For some reason I had a difficult time thinking of a piece of art to refer to for this exercise, so I picked the last film I watched for research purposes. The film is Jiří Trnka’s stop motion film Staré pověsti české loutkový [Old Czech Legends]. This might be an interesting selection because the film doesn’t have subtitles available and I watched it without knowing Czech. I did have some access to what what happening in the film because I have an English translation of Alois Jirásek’s Ancient Bohemian Legends, the book that serves as its primary source (which Trnka also illustrated).

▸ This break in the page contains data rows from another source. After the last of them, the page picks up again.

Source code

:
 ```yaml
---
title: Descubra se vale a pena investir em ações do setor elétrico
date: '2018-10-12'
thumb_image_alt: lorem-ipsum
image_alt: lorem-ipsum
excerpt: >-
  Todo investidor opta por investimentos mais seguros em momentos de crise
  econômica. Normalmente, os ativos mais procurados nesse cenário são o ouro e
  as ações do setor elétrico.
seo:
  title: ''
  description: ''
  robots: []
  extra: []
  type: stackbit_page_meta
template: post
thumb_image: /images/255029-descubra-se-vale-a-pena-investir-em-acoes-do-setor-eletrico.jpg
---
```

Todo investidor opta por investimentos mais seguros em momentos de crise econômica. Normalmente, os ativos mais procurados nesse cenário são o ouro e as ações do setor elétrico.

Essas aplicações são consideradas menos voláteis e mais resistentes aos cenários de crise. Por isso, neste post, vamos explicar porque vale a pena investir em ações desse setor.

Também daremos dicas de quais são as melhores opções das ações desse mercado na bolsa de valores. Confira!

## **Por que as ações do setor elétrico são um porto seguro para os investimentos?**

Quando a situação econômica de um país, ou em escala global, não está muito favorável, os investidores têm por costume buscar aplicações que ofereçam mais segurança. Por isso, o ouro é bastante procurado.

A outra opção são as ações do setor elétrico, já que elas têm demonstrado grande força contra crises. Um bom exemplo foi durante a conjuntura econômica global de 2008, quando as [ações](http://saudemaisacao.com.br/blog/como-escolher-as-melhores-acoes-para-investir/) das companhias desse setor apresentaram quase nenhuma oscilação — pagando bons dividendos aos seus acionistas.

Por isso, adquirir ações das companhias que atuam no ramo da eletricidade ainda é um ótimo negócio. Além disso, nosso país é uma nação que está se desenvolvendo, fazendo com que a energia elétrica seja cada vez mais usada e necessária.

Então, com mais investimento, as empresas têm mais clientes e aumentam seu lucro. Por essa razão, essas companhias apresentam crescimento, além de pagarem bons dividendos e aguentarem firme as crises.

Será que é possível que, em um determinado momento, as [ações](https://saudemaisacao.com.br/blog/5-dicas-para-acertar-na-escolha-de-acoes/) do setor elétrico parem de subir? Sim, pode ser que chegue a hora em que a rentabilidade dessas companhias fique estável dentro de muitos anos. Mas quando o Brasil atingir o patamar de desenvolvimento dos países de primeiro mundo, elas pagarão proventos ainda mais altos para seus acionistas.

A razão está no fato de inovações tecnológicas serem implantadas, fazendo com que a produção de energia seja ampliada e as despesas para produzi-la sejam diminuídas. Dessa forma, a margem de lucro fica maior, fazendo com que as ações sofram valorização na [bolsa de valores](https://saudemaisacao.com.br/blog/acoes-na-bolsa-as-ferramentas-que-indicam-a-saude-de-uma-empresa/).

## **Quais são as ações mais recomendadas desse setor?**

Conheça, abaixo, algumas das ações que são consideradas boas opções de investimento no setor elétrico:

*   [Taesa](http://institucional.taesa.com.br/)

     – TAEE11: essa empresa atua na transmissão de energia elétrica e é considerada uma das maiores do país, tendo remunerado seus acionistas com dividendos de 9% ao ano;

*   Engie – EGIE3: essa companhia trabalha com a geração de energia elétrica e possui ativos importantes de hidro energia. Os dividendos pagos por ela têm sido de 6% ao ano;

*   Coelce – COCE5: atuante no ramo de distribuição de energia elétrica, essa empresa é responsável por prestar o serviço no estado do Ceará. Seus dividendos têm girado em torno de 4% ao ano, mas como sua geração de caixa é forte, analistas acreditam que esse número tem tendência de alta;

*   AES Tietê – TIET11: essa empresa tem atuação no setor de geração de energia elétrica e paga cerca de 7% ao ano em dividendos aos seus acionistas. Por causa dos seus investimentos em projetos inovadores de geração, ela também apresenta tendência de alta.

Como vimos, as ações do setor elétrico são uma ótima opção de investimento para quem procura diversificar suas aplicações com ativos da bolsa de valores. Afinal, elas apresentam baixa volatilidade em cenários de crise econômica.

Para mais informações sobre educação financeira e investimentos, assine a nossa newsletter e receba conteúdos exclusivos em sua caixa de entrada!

My reaction to the film was very split. I’m absolutely fixated on the quality of the animation and the images in the film, but it has a heavy-handed nationalistic tone, and I know that Trnka was pressured to make the film by the Czech government, and was part of an effort of state instrumentalization of all of Trnka’s work, which caused him to finish his career with the thematically dark short film The Hand, where a potter (dressed as a jester) is forced by a giant hand to only make clay sculptures of itself, and smashes anything else the artist tries to create. Part of why I read Jirásek’s book, and watched Trnka’s film was looking for those nationalist myths of “climbing over a mountain and seeing a land of milk and honey that we shall settle with hard work” embedded in the texts, and overlaying them on the migration of Czech’s to Texas, where they displaced black populations to serve as cheap labor, lured by promises of unclaimed vast tracts of land that mirrored the language used in these myths.
So my knowledge of the history of the work, added with my own cynicism towards mythologized national origin stories, both worked to put distance between me and what I find to be a cinematically beautiful film.